Unleash the Night: Dark Fantasy and Allegory

Dark Fantasy has always been my favourite genre. Whether I'm reading or writing, it is a genre I return to again and again. This is partly due to my love of the dark, Gothic, macabre, and vaguely terrifying, but it is mainly due to the characters and meaning that often come with Dark Fantasy.

Mark Lawrence, Anne Rice, Joe Abercrombie, Stephen King, Clive Barker, even Neil Gaiman and Robin Hobb exist in the murky realms of Dark Fantasy.

It's not a coincidence that almost all my favourite authors are on that list.

This is a genre that allows, far more than most others, for the consideration of characters, themes, and actions, which would otherwise be considered unpalatable in mainstream fiction. The ability this genre has to reveal and explore the darkest aspects of human nature and experience has always been appealing.

When I first put pen to paper to scratch out an outline for Bleizgeist, I had no idea it was going to be a Dark Fantasy tale. In fact, I was intending to write something a little more mainstream, a little more literary, something after the fashion of Rita Mae Brown or Sarah Waters.

What I ended up with was considerably different, but it should not have come as a surprise.

The character I had in mind, right from the very start, was a girl whose inherent nature was for some reason taboo. This made her an outcast, with few friends, no family, and only one means of survival--using the very nature that cursed her to her advantage.

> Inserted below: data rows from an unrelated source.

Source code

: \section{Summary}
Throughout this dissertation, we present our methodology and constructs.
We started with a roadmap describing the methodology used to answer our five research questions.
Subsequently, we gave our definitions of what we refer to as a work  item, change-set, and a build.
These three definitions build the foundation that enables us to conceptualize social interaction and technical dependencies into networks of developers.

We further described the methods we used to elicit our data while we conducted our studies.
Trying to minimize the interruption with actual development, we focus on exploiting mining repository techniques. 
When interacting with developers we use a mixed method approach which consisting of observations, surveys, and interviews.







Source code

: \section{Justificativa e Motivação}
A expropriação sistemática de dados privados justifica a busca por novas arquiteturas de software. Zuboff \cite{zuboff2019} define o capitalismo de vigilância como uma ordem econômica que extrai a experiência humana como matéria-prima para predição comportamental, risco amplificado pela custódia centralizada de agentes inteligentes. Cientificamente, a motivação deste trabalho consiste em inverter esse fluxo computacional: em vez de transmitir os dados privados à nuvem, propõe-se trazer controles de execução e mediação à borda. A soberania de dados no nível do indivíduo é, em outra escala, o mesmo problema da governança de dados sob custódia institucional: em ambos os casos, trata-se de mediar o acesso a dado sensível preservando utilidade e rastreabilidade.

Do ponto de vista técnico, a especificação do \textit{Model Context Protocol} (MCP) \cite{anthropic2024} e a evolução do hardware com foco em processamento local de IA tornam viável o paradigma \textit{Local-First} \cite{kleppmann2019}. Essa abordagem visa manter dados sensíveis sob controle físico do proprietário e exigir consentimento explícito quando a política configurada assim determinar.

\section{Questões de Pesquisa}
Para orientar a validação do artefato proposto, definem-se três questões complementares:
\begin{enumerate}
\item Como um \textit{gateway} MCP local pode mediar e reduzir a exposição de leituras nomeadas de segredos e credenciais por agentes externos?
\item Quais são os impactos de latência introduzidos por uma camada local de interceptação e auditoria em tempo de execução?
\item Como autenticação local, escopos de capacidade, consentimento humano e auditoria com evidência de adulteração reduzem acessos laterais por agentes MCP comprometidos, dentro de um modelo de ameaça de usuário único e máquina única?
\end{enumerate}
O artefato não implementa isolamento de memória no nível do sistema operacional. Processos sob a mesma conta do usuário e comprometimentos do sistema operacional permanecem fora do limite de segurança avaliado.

I was looking for an allegory, a means of depicting the harsh nature of the world when you are, in some way, different. The differences I was considering in this particular case pertained to mental illness and sexuality. I needed something that emulated the fractured and disturbing world inhabited by those with certain mental illnesses (schizophrenia and bipolar disorder), and the ostracism that is often experienced by individuals with such conditions, as well as those who are, for whatever reason, different to the 'norm' for their gender (gay, lesbian, bisexual, third gender, transgender etc.). My goal was to emphasise the duality that is often experienced by such individuals, in that their mental illness and/or their sexual identity is at once a wonder and a curse.

When you have a mental illness, or your identity (sexual or otherwise) is in some way different to the 'norm', it becomes the focus of other people's opinion of you, and sometimes your opinion of yourself. It is the thing that people define you by, and judge you by, without any consideration for all those other elements that make up the whole of you.

I struggled to find a suitable allegory for this in a story based in the real world, but a fantasy world? Or more specifically a dark fantasy world? That was a whole other kettle of the swimming things...

And so Marishka was born, a young and vulnerable woman, outcast in her society, not as a result of any illness or sexual proclivity, but the very magic running through her blood. Magic that, if left unchecked, has the power to drive her insane. The so-called 'black dog' of depression was almost immediately embodied by an extremely large (and suitably ebony) wolf, while the fractured nature of reality, the disturbing presence within your own mind of thoughts and fears and feelings that do not belong to you, were embodied by the geiste. Spirits, but not the spirits of the dead. The spirits of the living. The spirits of those who share Marishka's world but keep her at bay, never quite letting her in, never quite accepting her. By day the geiste force her to hear every thought and feeling of those near her, and by night she is plagued by their smokey, insubstantial forms.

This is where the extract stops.